What is needed: Print the records below exactly, and do not carry over any picture.

Records for processing:
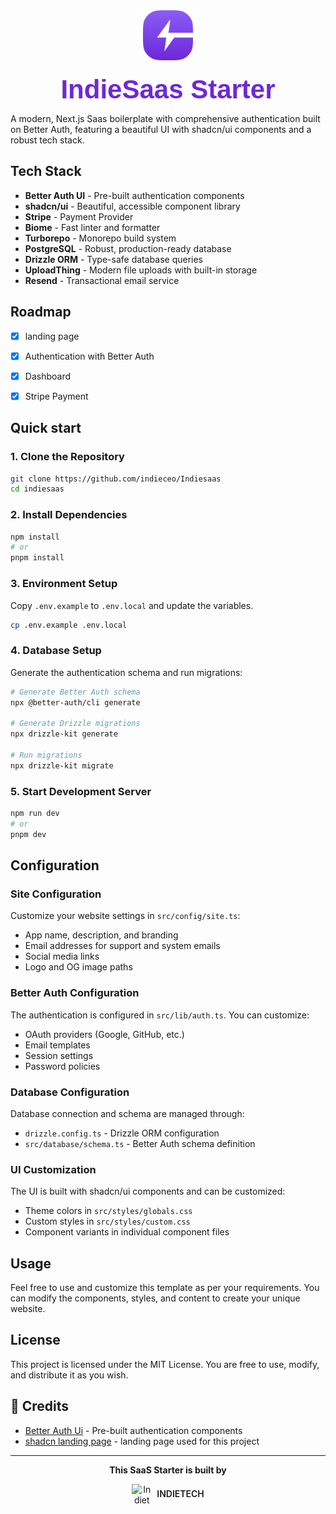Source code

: <div align="center">
  <img src="public/logo.svg" alt="IndieSaas Starter Logo" width="80" height="80">
  <h1 style="color: #6d28d9; font-family: 'Poppins', sans-serif; font-weight: 600; font-size: 42px; text-align: center; margin: 20px 0 0 0;">
    IndieSaas Starter
  </h1>
</div>


A modern, Next.js Saas boilerplate with comprehensive authentication built on Better Auth, featuring a beautiful UI with shadcn/ui components and a robust tech stack.

## Tech Stack

- **Better Auth UI** - Pre-built authentication components
- **shadcn/ui** - Beautiful, accessible component library
- **Stripe** - Payment Provider
- **Biome** - Fast linter and formatter
- **Turborepo** - Monorepo build system
- **PostgreSQL** - Robust, production-ready database
- **Drizzle ORM** - Type-safe database queries
- **UploadThing** - Modern file uploads with built-in storage
- **Resend** - Transactional email service


## Roadmap

- [x] landing page
- [x] Authentication with Better Auth
- [x] Dashboard
- [x] Stripe Payment




##  Quick start

### 1. Clone the Repository
```bash
git clone https://github.com/indieceo/Indiesaas
cd indiesaas
```

### 2. Install Dependencies
```bash
npm install
# or
pnpm install
```

### 3. Environment Setup
Copy `.env.example` to `.env.local` and update the variables.

```bash
cp .env.example .env.local
```

### 4. Database Setup
Generate the authentication schema and run migrations:

```bash
# Generate Better Auth schema
npx @better-auth/cli generate

# Generate Drizzle migrations
npx drizzle-kit generate

# Run migrations
npx drizzle-kit migrate
```

### 5. Start Development Server
```bash
npm run dev
# or
pnpm dev
```

##  Configuration

### Site Configuration
Customize your website settings in `src/config/site.ts`:
- App name, description, and branding
- Email addresses for support and system emails
- Social media links
- Logo and OG image paths

### Better Auth Configuration
The authentication is configured in `src/lib/auth.ts`. You can customize:
- OAuth providers (Google, GitHub, etc.)
- Email templates
- Session settings
- Password policies

### Database Configuration
Database connection and schema are managed through:
- `drizzle.config.ts` - Drizzle ORM configuration
- `src/database/schema.ts` - Better Auth schema definition

### UI Customization
The UI is built with shadcn/ui components and can be customized:
- Theme colors in `src/styles/globals.css`
- Custom styles in `src/styles/custom.css`
- Component variants in individual component files


## Usage

Feel free to use and customize this template as per your requirements. You can modify the components, styles, and content to create your unique website.

## License

This project is licensed under the MIT License. You are free to use, modify, and distribute it as you wish.

## 🙏 Credits


- [Better Auth Ui](https://better-auth-ui.com) - Pre-built authentication components
- [shadcn landing page](https://github.com/nobruf/shadcn-landing-page) - landing page used for this project



---

<div align="center">
  <p><strong>This SaaS Starter is built by</strong></p>
  <a href="https://indietech.dev" style="text-decoration: none; display: inline-flex; align-items: center; gap: 8px;">
    <img src="https://indietech.dev/logo.svg" alt="Indietech" width="32" height="32">
    <span style="font-weight: 600;">INDIETECH</span>
  </a>
</div>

Task response:
Source code

: <div align="center">
  <img src="public/logo.svg" alt="IndieSaas Starter Logo" width="80" height="80">
  <h1 style="color: #6d28d9; font-family: 'Poppins', sans-serif; font-weight: 600; font-size: 42px; text-align: center; margin: 20px 0 0 0;">
    IndieSaas Starter
  </h1>
</div>


A modern, Next.js Saas boilerplate with comprehensive authentication built on Better Auth, featuring a beautiful UI with shadcn/ui components and a robust tech stack.

## Tech Stack

- **Better Auth UI** - Pre-built authentication components
- **shadcn/ui** - Beautiful, accessible component library
- **Stripe** - Payment Provider
- **Biome** - Fast linter and formatter
- **Turborepo** - Monorepo build system
- **PostgreSQL** - Robust, production-ready database
- **Drizzle ORM** - Type-safe database queries
- **UploadThing** - Modern file uploads with built-in storage
- **Resend** - Transactional email service


## Roadmap

- [x] landing page
- [x] Authentication with Better Auth
- [x] Dashboard
- [x] Stripe Payment




##  Quick start

### 1. Clone the Repository
```bash
git clone https://github.com/indieceo/Indiesaas
cd indiesaas
```

### 2. Install Dependencies
```bash
npm install
# or
pnpm install
```

### 3. Environment Setup
Copy `.env.example` to `.env.local` and update the variables.

```bash
cp .env.example .env.local
```

### 4. Database Setup
Generate the authentication schema and run migrations:

```bash
# Generate Better Auth schema
npx @better-auth/cli generate

# Generate Drizzle migrations
npx drizzle-kit generate

# Run migrations
npx drizzle-kit migrate
```

### 5. Start Development Server
```bash
npm run dev
# or
pnpm dev
```

##  Configuration

### Site Configuration
Customize your website settings in `src/config/site.ts`:
- App name, description, and branding
- Email addresses for support and system emails
- Social media links
- Logo and OG image paths

### Better Auth Configuration
The authentication is configured in `src/lib/auth.ts`. You can customize:
- OAuth providers (Google, GitHub, etc.)
- Email templates
- Session settings
- Password policies

### Database Configuration
Database connection and schema are managed through:
- `drizzle.config.ts` - Drizzle ORM configuration
- `src/database/schema.ts` - Better Auth schema definition

### UI Customization
The UI is built with shadcn/ui components and can be customized:
- Theme colors in `src/styles/globals.css`
- Custom styles in `src/styles/custom.css`
- Component variants in individual component files


## Usage

Feel free to use and customize this template as per your requirements. You can modify the components, styles, and content to create your unique website.

## License

This project is licensed under the MIT License. You are free to use, modify, and distribute it as you wish.

## 🙏 Credits


- [Better Auth Ui](https://better-auth-ui.com) - Pre-built authentication components
- [shadcn landing page](https://github.com/nobruf/shadcn-landing-page) - landing page used for this project



---

<div align="center">
  <p><strong>This SaaS Starter is built by</strong></p>
  <a href="https://indietech.dev" style="text-decoration: none; display: inline-flex; align-items: center; gap: 8px;">
    <img src="https://indietech.dev/logo.svg" alt="Indietech" width="32" height="32">
    <span style="font-weight: 600;">INDIETECH</span>
  </a>
</div>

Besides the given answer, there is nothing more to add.